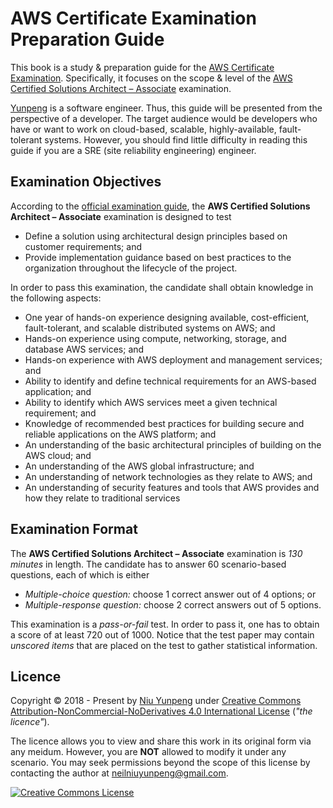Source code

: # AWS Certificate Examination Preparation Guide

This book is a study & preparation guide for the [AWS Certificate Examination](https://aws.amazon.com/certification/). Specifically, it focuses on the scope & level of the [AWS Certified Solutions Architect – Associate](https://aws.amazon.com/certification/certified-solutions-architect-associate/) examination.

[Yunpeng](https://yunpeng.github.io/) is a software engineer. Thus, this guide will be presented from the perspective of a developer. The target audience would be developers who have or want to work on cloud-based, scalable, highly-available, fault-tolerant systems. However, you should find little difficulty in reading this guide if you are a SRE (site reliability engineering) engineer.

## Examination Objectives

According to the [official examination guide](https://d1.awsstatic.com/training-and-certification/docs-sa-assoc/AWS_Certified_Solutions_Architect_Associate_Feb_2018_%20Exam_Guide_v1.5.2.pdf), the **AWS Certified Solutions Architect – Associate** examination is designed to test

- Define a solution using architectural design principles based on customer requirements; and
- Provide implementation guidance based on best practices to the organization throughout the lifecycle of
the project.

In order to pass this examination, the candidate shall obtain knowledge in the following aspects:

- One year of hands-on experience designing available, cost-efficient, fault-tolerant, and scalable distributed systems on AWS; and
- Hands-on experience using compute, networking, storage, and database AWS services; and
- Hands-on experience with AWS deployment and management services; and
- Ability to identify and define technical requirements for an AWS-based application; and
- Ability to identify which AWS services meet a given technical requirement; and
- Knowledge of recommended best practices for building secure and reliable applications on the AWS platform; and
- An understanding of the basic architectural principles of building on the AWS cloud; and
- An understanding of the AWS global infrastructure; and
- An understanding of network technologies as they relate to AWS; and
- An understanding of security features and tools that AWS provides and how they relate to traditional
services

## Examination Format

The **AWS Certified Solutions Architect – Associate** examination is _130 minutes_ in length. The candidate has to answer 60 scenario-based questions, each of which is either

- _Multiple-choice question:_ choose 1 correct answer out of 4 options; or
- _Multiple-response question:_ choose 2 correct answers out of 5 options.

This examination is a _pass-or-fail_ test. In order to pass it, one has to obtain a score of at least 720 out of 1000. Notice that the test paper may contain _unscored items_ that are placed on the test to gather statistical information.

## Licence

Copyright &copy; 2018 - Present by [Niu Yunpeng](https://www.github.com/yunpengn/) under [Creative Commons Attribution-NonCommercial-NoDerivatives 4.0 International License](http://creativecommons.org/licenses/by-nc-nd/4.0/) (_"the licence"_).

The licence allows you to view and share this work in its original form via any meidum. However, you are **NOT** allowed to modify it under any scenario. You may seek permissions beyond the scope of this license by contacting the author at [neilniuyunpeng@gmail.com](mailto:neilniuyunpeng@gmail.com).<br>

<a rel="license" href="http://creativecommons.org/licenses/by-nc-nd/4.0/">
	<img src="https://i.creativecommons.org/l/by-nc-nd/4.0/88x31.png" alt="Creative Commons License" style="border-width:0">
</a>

==========

Everything in the material must be duplicated exactly, except the pictures.

Source code

: # AWS Certificate Examination Preparation Guide

This book is a study & preparation guide for the [AWS Certificate Examination](https://aws.amazon.com/certification/). Specifically, it focuses on the scope & level of the [AWS Certified Solutions Architect – Associate](https://aws.amazon.com/certification/certified-solutions-architect-associate/) examination.

[Yunpeng](https://yunpeng.github.io/) is a software engineer. Thus, this guide will be presented from the perspective of a developer. The target audience would be developers who have or want to work on cloud-based, scalable, highly-available, fault-tolerant systems. However, you should find little difficulty in reading this guide if you are a SRE (site reliability engineering) engineer.

## Examination Objectives

According to the [official examination guide](https://d1.awsstatic.com/training-and-certification/docs-sa-assoc/AWS_Certified_Solutions_Architect_Associate_Feb_2018_%20Exam_Guide_v1.5.2.pdf), the **AWS Certified Solutions Architect – Associate** examination is designed to test

- Define a solution using architectural design principles based on customer requirements; and
- Provide implementation guidance based on best practices to the organization throughout the lifecycle of
the project.

In order to pass this examination, the candidate shall obtain knowledge in the following aspects:

- One year of hands-on experience designing available, cost-efficient, fault-tolerant, and scalable distributed systems on AWS; and
- Hands-on experience using compute, networking, storage, and database AWS services; and
- Hands-on experience with AWS deployment and management services; and
- Ability to identify and define technical requirements for an AWS-based application; and
- Ability to identify which AWS services meet a given technical requirement; and
- Knowledge of recommended best practices for building secure and reliable applications on the AWS platform; and
- An understanding of the basic architectural principles of building on the AWS cloud; and
- An understanding of the AWS global infrastructure; and
- An understanding of network technologies as they relate to AWS; and
- An understanding of security features and tools that AWS provides and how they relate to traditional
services

## Examination Format

The **AWS Certified Solutions Architect – Associate** examination is _130 minutes_ in length. The candidate has to answer 60 scenario-based questions, each of which is either

- _Multiple-choice question:_ choose 1 correct answer out of 4 options; or
- _Multiple-response question:_ choose 2 correct answers out of 5 options.

This examination is a _pass-or-fail_ test. In order to pass it, one has to obtain a score of at least 720 out of 1000. Notice that the test paper may contain _unscored items_ that are placed on the test to gather statistical information.

## Licence

Copyright &copy; 2018 - Present by [Niu Yunpeng](https://www.github.com/yunpengn/) under [Creative Commons Attribution-NonCommercial-NoDerivatives 4.0 International License](http://creativecommons.org/licenses/by-nc-nd/4.0/) (_"the licence"_).

The licence allows you to view and share this work in its original form via any meidum. However, you are **NOT** allowed to modify it under any scenario. You may seek permissions beyond the scope of this license by contacting the author at [neilniuyunpeng@gmail.com](mailto:neilniuyunpeng@gmail.com).<br>

<a rel="license" href="http://creativecommons.org/licenses/by-nc-nd/4.0/">
	<img src="https://i.creativecommons.org/l/by-nc-nd/4.0/88x31.png" alt="Creative Commons License" style="border-width:0">
</a>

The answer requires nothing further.